Bu işe bir de dinî çerçeveden bakılınca, astrolojinin yanlış hatta şirk olduğunu söyler, bir kısım. Sanki doktorun verdiği bir ilacın, bünyeyi bir şekilde etkileyeceğini bilmek, bundan medet ummak -yumuşatırsak 'bunu vesile kılmak- ve buna inanmak ne kadar olağansa, yine her şeyi emri altında ve kendisine bağlı bulunduran Yüce Allah'ın yaratmış olduğu gezegenlerin ve yıldızların da bizi etkileyeceği düşüncesi de bir o kadar olağan değilmiş gibi! Çifte standardın her türlüsüne karşı durmak, insanî bir vazifeyken, astroloji olgusunun da ilahî inançlara ve iman olgusuna bir halel getirmeyeceğini söyleyebiliriz o halde. Söyleyemez miyiz sanki?
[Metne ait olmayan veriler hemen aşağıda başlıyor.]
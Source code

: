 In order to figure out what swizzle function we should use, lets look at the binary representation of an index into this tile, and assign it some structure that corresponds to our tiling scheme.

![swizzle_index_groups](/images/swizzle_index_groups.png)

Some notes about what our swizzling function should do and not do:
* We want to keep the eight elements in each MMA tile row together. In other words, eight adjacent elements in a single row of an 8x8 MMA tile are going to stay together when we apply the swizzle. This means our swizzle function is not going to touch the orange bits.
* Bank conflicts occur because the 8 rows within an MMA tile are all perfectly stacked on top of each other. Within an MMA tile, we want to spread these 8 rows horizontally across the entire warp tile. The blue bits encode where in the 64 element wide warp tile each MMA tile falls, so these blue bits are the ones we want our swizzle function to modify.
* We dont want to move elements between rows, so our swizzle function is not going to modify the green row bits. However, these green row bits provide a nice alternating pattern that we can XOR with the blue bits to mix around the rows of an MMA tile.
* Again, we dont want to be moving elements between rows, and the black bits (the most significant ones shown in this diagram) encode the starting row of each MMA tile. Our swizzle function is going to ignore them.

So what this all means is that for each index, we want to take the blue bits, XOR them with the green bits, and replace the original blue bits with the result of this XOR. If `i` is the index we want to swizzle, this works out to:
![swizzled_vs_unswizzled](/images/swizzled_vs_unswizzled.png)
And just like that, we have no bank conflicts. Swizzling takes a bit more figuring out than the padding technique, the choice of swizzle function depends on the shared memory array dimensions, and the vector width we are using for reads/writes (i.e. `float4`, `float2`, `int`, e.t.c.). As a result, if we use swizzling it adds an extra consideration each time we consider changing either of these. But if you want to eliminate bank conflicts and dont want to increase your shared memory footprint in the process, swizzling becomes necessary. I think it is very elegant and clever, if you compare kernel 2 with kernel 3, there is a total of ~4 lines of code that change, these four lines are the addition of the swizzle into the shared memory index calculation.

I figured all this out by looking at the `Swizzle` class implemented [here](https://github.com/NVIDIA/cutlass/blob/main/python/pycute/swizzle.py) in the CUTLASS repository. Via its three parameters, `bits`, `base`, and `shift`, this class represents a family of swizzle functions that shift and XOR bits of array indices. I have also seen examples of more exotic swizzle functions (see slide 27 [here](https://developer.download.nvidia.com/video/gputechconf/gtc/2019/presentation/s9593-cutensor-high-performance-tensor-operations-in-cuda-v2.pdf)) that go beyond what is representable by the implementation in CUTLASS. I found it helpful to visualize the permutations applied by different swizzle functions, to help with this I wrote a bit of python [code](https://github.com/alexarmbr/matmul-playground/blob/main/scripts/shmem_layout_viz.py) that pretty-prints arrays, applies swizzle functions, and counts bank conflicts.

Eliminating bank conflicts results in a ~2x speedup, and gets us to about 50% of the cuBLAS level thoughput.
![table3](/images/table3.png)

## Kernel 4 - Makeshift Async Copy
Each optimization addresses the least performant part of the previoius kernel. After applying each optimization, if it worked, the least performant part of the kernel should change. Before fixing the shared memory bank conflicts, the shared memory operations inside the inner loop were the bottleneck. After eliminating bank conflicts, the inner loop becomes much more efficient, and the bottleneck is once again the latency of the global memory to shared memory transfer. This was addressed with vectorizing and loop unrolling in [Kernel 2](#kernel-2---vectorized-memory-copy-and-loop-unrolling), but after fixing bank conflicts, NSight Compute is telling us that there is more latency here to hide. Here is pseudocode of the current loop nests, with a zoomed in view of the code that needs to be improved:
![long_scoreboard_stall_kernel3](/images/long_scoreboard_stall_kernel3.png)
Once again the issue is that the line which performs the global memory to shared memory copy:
Şu noktaya kadar, astrolojinin değirmenine su taşımış; ondan yana ve taraf durmuş olsam da tüm bunlara karşı, zaman içinde birikmiş ve olgunlaşmış olan bir itirazım var aslında. Bundan bahsedeceğim esas.
"Şu dönemlerde şöyle şöyle olabilir." deyip, istatistiksel veriler ışığında, en iyi niyetlerle ve halis duygularla bizleri kibarca ikaz eden ve dayanağını astrolojiden almış olan bu söylemlerin yol açtığı telkinler ve bunların bünyede oluşturduğu placebo etkileri şöyle dursun, insanın iradesini ve gücünü elinden alıp kişinin bir nevi 'elini kolunu bağlamak' ne kadar doğru, gerçek ya da güzeldir? Her yıl bir kaç defa, üçer haftalık sürelerle, içinde korku ya da ümit dalgaları bulunan bir belirsizlikler ve olasılıklar denizinin içine girmek zorunda mıyız? Senenin diğer tüm zamanları, olumlu ya da olumsuz olan bütün olasılıklara zaten açık değilmiş gibi? Ama durun... "Bizler sadece istatistiklerden bahsediyoruz." diyeceklerdir. Astrologlar öyle diyorlar. Peki %1 ya da %99 aralığındaki olasılıkların hepsi %50 değil midir aslında? Hani bir kesinliğin yoksunluğunda ya olur, ya da olmaz... Üstelik beni, herkesi, bildiğimiz ve bilmediğimiz evren(ler)i, yıldızları, gezegenleri ve her şeyi yaratıp buyruğu altında bulunduran o tek ilahın; Yüce Allah'ın elinde bulunuyorken tüm ipler; Mutlak İrade... Telkinlerin kelepçeleyeceği ellerimizi kuzu gibi öne doğru uzatmalı ve teslim mi olmalıyız? Kaygıların, şüphelerin ve belirsizliklerin, psikolojimizi etkilemesine izin mi vereceğiz?
Hiç sanmam!
Astroloji... Bilirsin seni severim. İlgim ve merakım üzerindedir. Seni takipteyim. Fakat nicedir, kırmızı çizgileri çiğnediğine; haddini aştığına tanık oluyorum. Bu durum, canımı sıkmaya başladı iyiden iyiye. Canlı ya da cansız olan tüm varlıklar, önünde sonunda yaratılmış olan; ilahi buyruğun emri altında bulunan bir 'kul' iken, o çok değer verilmiş olan beşeri, olasılıklar, kaygılar ve şüpheler girdabına sürüklemeye hakkın yok, tatlım!